Egli fondò la terra sulle sue basi:
non potrà mai vacillare.
Tu l'hai coperta con l'oceano come una veste;
al di sopra dei monti stavano le acque. R.
 
Tu mandi nelle valli acque sorgive
perché scorrano tra i monti.
In alto abitano gli uccelli del cielo
e cantano tra le fronde. R.
 
Quante sono  le tue opere, Signore!
Le hai fatte tutte con saggezza;
la terra è piena delle tue creature.
Benedici il Signore, anima mia. R.

Vangelo

Mc 6,53-56

53Compiuta la traversata fino a terra, giunsero a Gennèsaret e approdarono. 54Scesi dalla barca, la gente subito lo riconobbe 55e, accorrendo da tutta quella regione, cominciarono a portargli sulle barelle i malati, dovunque udivano che egli si trovasse. 56E là dove giungeva, in villaggi o città o campagne, deponevano i malati nelle piazze e lo supplicavano di poter toccare almeno il lembo del suo mantello; e quanti lo toccavano venivano salvati.

Commento alla Liturgia

Essere guardati

Roberto Pasolini

Il primo — ma non più antico — racconto della creazione, di cui oggi cominciamo la lettura cursiva, è interamente scandito e quasi compendiato da un breve ritornello. Le parole che accompagnano i gesti e l’intenzione dell’evento di creazione sembrano un minuscolo “canto”, che l’autore sacro pone a conclusione e a sigillo di ogni atto creativo con cui l’Onnipotente conferisce la vita a tutte le cose:

«Dio vide che era cosa buona» (Gen 1,4.10.12.18).

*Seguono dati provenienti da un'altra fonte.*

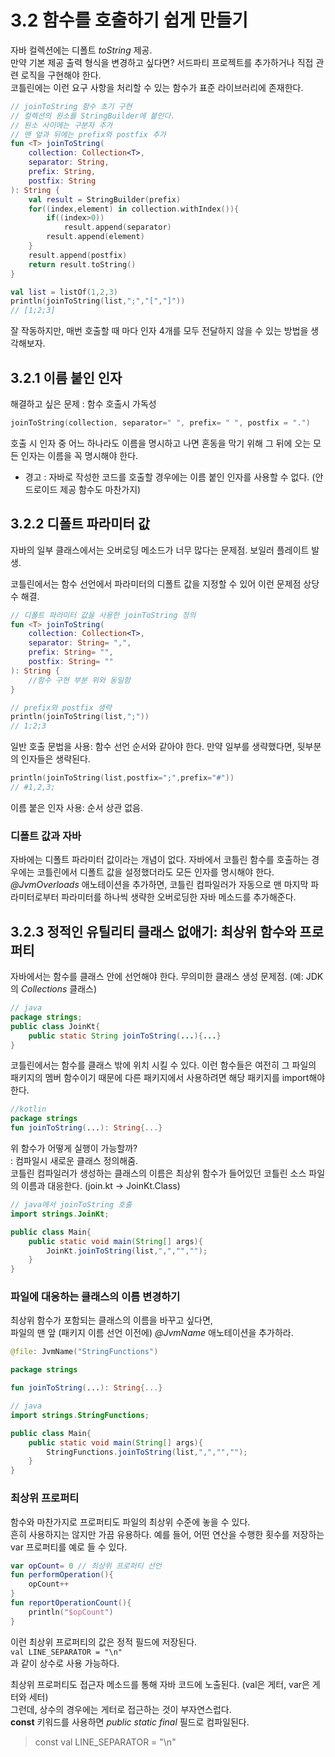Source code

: # 3.2 함수를 호출하기 쉽게 만들기

자바 컬렉션에는 디폴트 _toString_ 제공.  
만약 기본 제공 출력 형식을 변경하고 싶다면? 서드파티 프로젝트를 추가하거나 직접 관련 로직을 구현해야 한다.  
코틀린에는 이런 요구 사항을 처리할 수 있는 함수가 표준 라이브러리에 존재한다.

```kotlin
// joinToString 함수 초기 구현
// 컬렉션의 원소를 StringBuilder에 붙인다. 
// 원소 사이에는 구분자 추가
// 맨 앞과 뒤에는 prefix와 postfix 추가
fun <T> joinToString(
    collection: Collection<T>,
    separator: String,
    prefix: String,
    postfix: String
): String {
    val result = StringBuilder(prefix)
    for((index,element) in collection.withIndex()){
        if((index>0)) 
            result.append(separator)
        result.append(element)
    }
    result.append(postfix)
    return result.toString()
}
```

```kotlin
val list = listOf(1,2,3)
println(joinToString(list,";","[","]"))
// [1;2;3]
```
잘 작동하지만, 매번 호출할 때 마다 인자 4개를 모두 전달하지 않을 수 있는 방법을 생각해보자.

## 3.2.1 이름 붙인 인자

해결하고 싶은 문제 : 함수 호출시 가독성  

```kotlin
joinToString(collection, separator=" ", prefix= " ", postfix = ".")
```
호출 시 인자 중 어느 하나라도 이름을 명시하고 나면 혼동을 막기 위해 그 뒤에 오는 모든 인자는 이름을 꼭 명시해야 한다.

* 경고 : 자바로 작성한 코드를 호출할 경우에는 이름 붙인 인자를 사용할 수 없다. (안드로이드 제공 함수도 마찬가지) 

## 3.2.2 디폴트 파라미터 값

자바의 일부 클래스에서는 오버로딩 메소드가 너무 많다는 문제점. 보일러 플레이트 발생.

코틀린에서는 함수 선언에서 파라미터의 디폴트 값을 지정할 수 있어 이런 문제점 상당수 해결. 

```kotlin
// 디폴트 파라미터 값을 사용한 joinToString 정의
fun <T> joinToString(
    collection: Collection<T>,
    separator: String= ",",
    prefix: String= "",
    postfix: String= ""
): String {
    //함수 구현 부분 위와 동일함
}
```

```kotlin
// prefix와 postfix 생략
println(joinToString(list,";"))
// 1;2;3
```

일반 호출 문법을 사용: 함수 선언 순서와 같아야 한다. 만약 일부를 생략했다면, 뒷부분의 인자들은 생략된다.

```kotlin
println(joinToString(list,postfix=";",prefix="#"))
// #1,2,3;
```
이름 붙은 인자 사용: 순서 상관 없음. 

### 디폴트 값과 자바
자바에는 디폴트 파라미터 값이라는 개념이 없다. 자바에서 코틀린 함수를 호출하는 경우에는 코틀린에서 디폴트 값을 설정했더라도 모든 인자를 명시해야 한다.  
*@JvmOverloads* 애노테이션을 추가하면, 코틀린 컴파일러가 자동으로 맨 마지막 파라미터로부터 파라미터를 하나씩 생략한 오버로딩한 자바 메소드를 추가해준다.  

## 3.2.3 정적인 유틸리티 클래스 없애기: 최상위 함수와 프로퍼티

자바에서는 함수를 클래스 안에 선언해야 한다. 무의미한 클래스 생성 문제점. (예: JDK의 *Collections* 클래스)

```java
// java
package strings;
public class JoinKt{
    public static String joinToString(...){...}
}
```

코틀린에서는 함수를 클래스 밖에 위치 시킬 수 있다. 이런 함수들은 여전히 그 파일의 패키지의 멤버 함수이기 때문에 다른 패키지에서 사용하려면 해당 패키지를 import해야 한다. 

```kotlin
//kotlin
package strings
fun joinToString(...): String{...}
```
위 함수가 어떻게 실행이 가능할까?  
    : 컴파일시 새로운 클래스 정의해줌.  
    코틀린 컴파일러가 생성하는 클래스의 이름은 최상위 함수가 들어있던 코틀린 소스 파일의 이름과 대응한다. (join.kt -> JoinKt.Class)

```java
// java에서 joinToString 호출
import strings.JoinKt;

public class Main{
    public static void main(String[] args){
        JoinKt.joinToString(list,",","","");
    }
}
```
### 파일에 대응하는 클래스의 이름 변경하기
최상위 함수가 포함되는 클래스의 이름을 바꾸고 싶다면,   
파일의 맨 앞 (패키지 이름 선언 이전에) *@JvmName* 애노테이션을 추가하라.  

```kotlin
@file: JvmName("StringFunctions")

package strings

fun joinToString(...): String{...}
```
```java
// java
import strings.StringFunctions;

public class Main{
    public static void main(String[] args){
        StringFunctions.joinToString(list,",","","");
    }
}
```

### 최상위 프로퍼티
함수와 마찬가지로 프로퍼티도 파일의 최상위 수준에 놓을 수 있다.  
흔히 사용하지는 않지만 가끔 유용하다. 
예를 들어, 어떤 연산을 수행한 횟수를 저장하는 var 프로퍼티를 예로 들 수 있다.
```kotlin
var opCount= 0 // 최상위 프로퍼티 선언
fun performOperation(){
    opCount++
}
fun reportOperationCount(){
    println("$opCount")
}
```
이런 최상위 프로퍼티의 값은 정적 필드에 저장된다.  
`val LINE_SEPARATOR = "\n" `  
과 같이 상수로 사용 가능하다.

최상위 프로퍼티도 접근자 메소드를 통해 자바 코드에 노출된다. (val은 게터, var은 게터와 세터)  
그런데, 상수의 경우에는 게터로 접근하는 것이 부자연스럽다.  
**const** 키워드를 사용하면 *public static final* 필드로 컴파일된다.  

> const val LINE_SEPARATOR = "\n"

Si percepisce, dietro queste parole, un’esperienza di gioia e di fierezza che, per il momento, è riservata solo a Dio. Non certo alla creazione, ancora ignara della benevolenza con cui è posta in essere e, immediatamente, guardata e benedetta dall’amore trinitario. Tuttavia, ne è consapevole il lettore, provocato a misurarsi con questo originario ottimismo di Dio davanti all’opera delle sue mani e al frutto del suo desiderio. Ne siamo consapevoli quindi noi, che oggi ascoltiamo queste parole come pagine di rivelazione, che pretendono di sostituirsi a qualsiasi sguardo pessimista, deluso o rassegnato possa essersi venuto a creare tra i nostri occhi e il velo della realtà.

«E, accorrendo da tutta quella regione, cominciarono a portargli sulle barelle i malati, dovunque udivano che egli si trovasse» (Mc 6,55).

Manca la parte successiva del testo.